Your goal> Leave the pictures out. Return the rest of the listing below exactly.
Start of Record excerpts
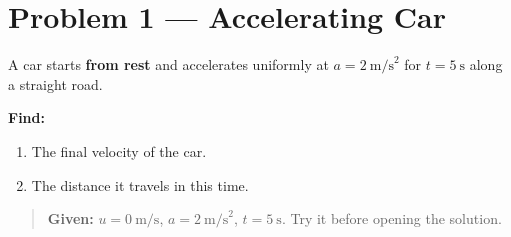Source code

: 
\section*{Problem 1 --- Accelerating Car}

A car starts \textbf{from rest} and accelerates uniformly at
$a = 2\ \text{m/s}^{2}$ for $t = 5\ \text{s}$ along a straight road.

\textbf{Find:}
\begin{enumerate}
  \item The final velocity of the car.
  \item The distance it travels in this time.
\end{enumerate}

\begin{quote}
\textbf{Given:} $u = 0\ \text{m/s}$, $a = 2\ \text{m/s}^{2}$,
$t = 5\ \text{s}$. Try it before opening the solution.
\end{quote}
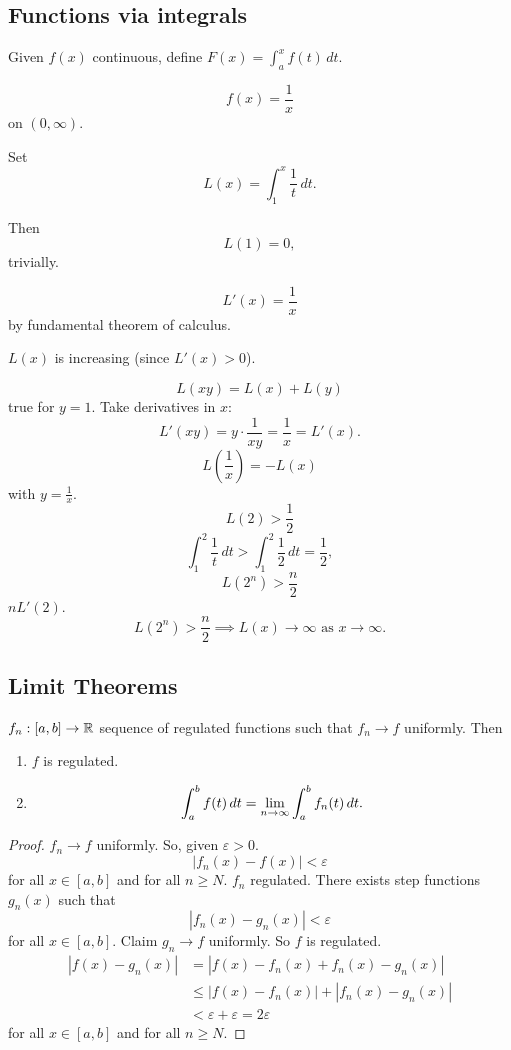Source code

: \documentclass[10pt, a4paper]{article}
\begin{document}
\subsection{Functions via integrals}
Given $f(x)$ continuous,
define $F(x) = \int_{a}^{x}f(t)\,dt$.

\begin{example}
    \[
    f(x) = \frac{1}{x}
    \]
    on $(0, \infty)$.

    Set
    \[
    L(x) = \int_{1}^{x}\frac{1}{t}\,dt.
    \]

    Then
    \[
    L(1) = 0,
    \]
    trivially.
    
    \[
    L'(x) = \frac{1}{x}
    \]
    by fundamental theorem of calculus.

    $L(x)$ is increasing
    (since $L'(x) > 0$).

    \[
    L(xy) = L(x) + L(y)
    \]
    true for $y = 1$.
    Take derivatives in $x$:
    \[
    L'(xy) = y \cdot \frac{1}{xy} = \frac{1}{x} = L'(x).
    \]
    \[
    L\left(\frac{1}{x}\right) = -L(x)
    \]
    with $y = \frac{1}{x}$.
    \[
    L(2) > \frac{1}{2}
    \]
    \[
    \int_{1}^{2}\frac{1}{t}\,dt > \int_{1}^{2}\frac{1}{2}\,dt = \frac{1}{2},
    \]
    \[
    L(2 ^ n) > \frac{n}{2}
    \]
    $nL'(2)$.
    \[
    L(2 ^ n) > \frac{n}{2} \implies L(x) \to \infty \text{ as } x \to \infty.
    \]
\end{example}

\subsection{Limit Theorems}

\begin{theorem}
    $f_n : [a, b] \to \mathbb{R}$ sequence of regulated functions such that $f_n \to f$ uniformly.
    Then
    \begin{enumerate}[label = (\roman*)]
        \item $f$ is regulated.
        
        \item
        \[
        \int_{a}^{b}f(t)\,dt = \lim_{n \rightarrow \infty}\int_{a}^{b}f_n(t)\,dt.
        \]
    \end{enumerate}

    \begin{proof}
        $f_n \to f$ uniformly.
        So,
        given $\varepsilon > 0$.
        \[
        |f_n(x) - f(x)| < \varepsilon
        \]
        for all $x \in [a, b]$ and for all $n \geq N$.
        $f_n$ regulated.
        There exists step functions $g_n(x)$ such that
        \[
        |f_n(x) - g_n(x)| < \varepsilon
        \]
        for all $x \in [a, b]$.
        Claim $g_n \to f$ uniformly.
        So $f$ is regulated.
        \begin{align*}
            |f(x) - g_n(x)| &= |f(x) - f_n(x) + f_n(x) - g_n(x)| \\
            &\leq |f(x) - f_n(x)| + |f_n(x) - g_n(x)| \\
            &< \varepsilon + \varepsilon = 2\varepsilon
        \end{align*}
        for all $x \in [a, b]$ and for all $n \geq N$.
    \end{proof}
\end{theorem}
\end{document}
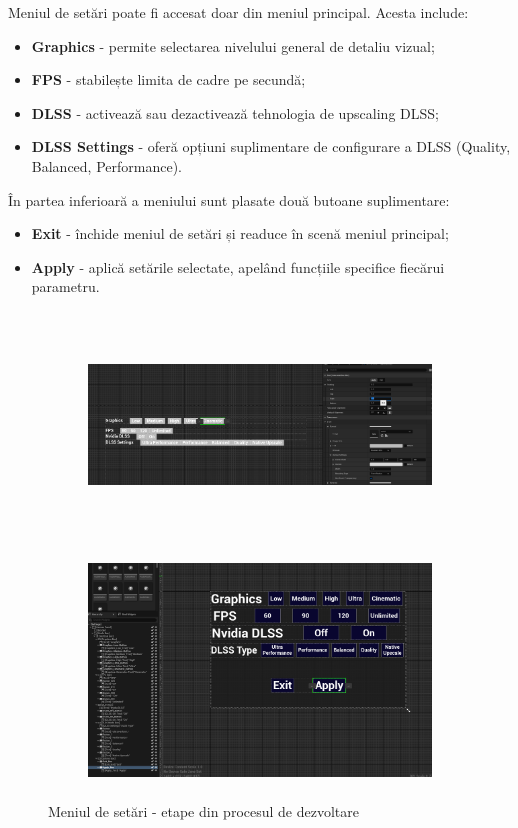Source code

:Meniul de setări poate fi accesat doar din meniul principal. Acesta include:
\begin{itemize}
    \item \textbf{Graphics} - permite selectarea nivelului general de detaliu vizual;
    \item \textbf{FPS} - stabilește limita de cadre pe secundă;
    \item \textbf{DLSS} - activează sau dezactivează tehnologia de upscaling DLSS;
    \item \textbf{DLSS Settings} - oferă opțiuni suplimentare de configurare a DLSS (Quality, Balanced, Performance).
\end{itemize}


În partea inferioară a meniului sunt plasate două butoane suplimentare:
\begin{itemize}
\item \textbf{Exit} - închide meniul de setări și readuce în scenă meniul principal;
\item \textbf{Apply} - aplică setările selectate, apelând funcțiile specifice fiecărui parametru.
\end{itemize}


\newpage

\begin{figure}[h!]
    \centering
    \begin{subfigure}{0.49\textwidth}
        \includegraphics[width=\linewidth, height=6cm]{continut/capitol3/figuri/settings2.png}
        \label{fig:Menu}
    \end{subfigure}
    \hfill
    \begin{subfigure}{0.49\textwidth}
        \includegraphics[width=\linewidth, height=6cm]{continut/capitol3/figuri/settings3.png}
        \label{fig:Menu}
    \end{subfigure}
    \caption{Meniul de setări - etape din procesul de dezvoltare}
\end{figure}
End of Record excerpts
Written reply>
Source code

: 
\section*{Problem 1 --- Accelerating Car}

A car starts \textbf{from rest} and accelerates uniformly at
$a = 2\ \text{m/s}^{2}$ for $t = 5\ \text{s}$ along a straight road.

\textbf{Find:}
\begin{enumerate}
  \item The final velocity of the car.
  \item The distance it travels in this time.
\end{enumerate}

\begin{quote}
\textbf{Given:} $u = 0\ \text{m/s}$, $a = 2\ \text{m/s}^{2}$,
$t = 5\ \text{s}$. Try it before opening the solution.
\end{quote}
Source code

: \documentclass[10pt, a4paper]{article}
\begin{document}
\subsection{Functions via integrals}
Given $f(x)$ continuous,
define $F(x) = \int_{a}^{x}f(t)\,dt$.

\begin{example}
    \[
    f(x) = \frac{1}{x}
    \]
    on $(0, \infty)$.

    Set
    \[
    L(x) = \int_{1}^{x}\frac{1}{t}\,dt.
    \]

    Then
    \[
    L(1) = 0,
    \]
    trivially.
    
    \[
    L'(x) = \frac{1}{x}
    \]
    by fundamental theorem of calculus.

    $L(x)$ is increasing
    (since $L'(x) > 0$).

    \[
    L(xy) = L(x) + L(y)
    \]
    true for $y = 1$.
    Take derivatives in $x$:
    \[
    L'(xy) = y \cdot \frac{1}{xy} = \frac{1}{x} = L'(x).
    \]
    \[
    L\left(\frac{1}{x}\right) = -L(x)
    \]
    with $y = \frac{1}{x}$.
    \[
    L(2) > \frac{1}{2}
    \]
    \[
    \int_{1}^{2}\frac{1}{t}\,dt > \int_{1}^{2}\frac{1}{2}\,dt = \frac{1}{2},
    \]
    \[
    L(2 ^ n) > \frac{n}{2}
    \]
    $nL'(2)$.
    \[
    L(2 ^ n) > \frac{n}{2} \implies L(x) \to \infty \text{ as } x \to \infty.
    \]
\end{example}

\subsection{Limit Theorems}

\begin{theorem}
    $f_n : [a, b] \to \mathbb{R}$ sequence of regulated functions such that $f_n \to f$ uniformly.
    Then
    \begin{enumerate}[label = (\roman*)]
        \item $f$ is regulated.
        
        \item
        \[
        \int_{a}^{b}f(t)\,dt = \lim_{n \rightarrow \infty}\int_{a}^{b}f_n(t)\,dt.
        \]
    \end{enumerate}

    \begin{proof}
        $f_n \to f$ uniformly.
        So,
        given $\varepsilon > 0$.
        \[
        |f_n(x) - f(x)| < \varepsilon
        \]
        for all $x \in [a, b]$ and for all $n \geq N$.
        $f_n$ regulated.
        There exists step functions $g_n(x)$ such that
        \[
        |f_n(x) - g_n(x)| < \varepsilon
        \]
        for all $x \in [a, b]$.
        Claim $g_n \to f$ uniformly.
        So $f$ is regulated.
        \begin{align*}
            |f(x) - g_n(x)| &= |f(x) - f_n(x) + f_n(x) - g_n(x)| \\
            &\leq |f(x) - f_n(x)| + |f_n(x) - g_n(x)| \\
            &< \varepsilon + \varepsilon = 2\varepsilon
        \end{align*}
        for all $x \in [a, b]$ and for all $n \geq N$.
    \end{proof}
\end{theorem}
\end{document}
Source code

:Meniul de setări poate fi accesat doar din meniul principal. Acesta include:
\begin{itemize}
    \item \textbf{Graphics} - permite selectarea nivelului general de detaliu vizual;
    \item \textbf{FPS} - stabilește limita de cadre pe secundă;
    \item \textbf{DLSS} - activează sau dezactivează tehnologia de upscaling DLSS;
    \item \textbf{DLSS Settings} - oferă opțiuni suplimentare de configurare a DLSS (Quality, Balanced, Performance).
\end{itemize}


În partea inferioară a meniului sunt plasate două butoane suplimentare:
\begin{itemize}
\item \textbf{Exit} - închide meniul de setări și readuce în scenă meniul principal;
\item \textbf{Apply} - aplică setările selectate, apelând funcțiile specifice fiecărui parametru.
\end{itemize}


\newpage

\begin{figure}[h!]
    \centering
    \begin{subfigure}{0.49\textwidth}
        \includegraphics[width=\linewidth, height=6cm]{continut/capitol3/figuri/settings2.png}
        \label{fig:Menu}
    \end{subfigure}
    \hfill
    \begin{subfigure}{0.49\textwidth}
        \includegraphics[width=\linewidth, height=6cm]{continut/capitol3/figuri/settings3.png}
        \label{fig:Menu}
    \end{subfigure}
    \caption{Meniul de setări - etape din procesul de dezvoltare}
\end{figure}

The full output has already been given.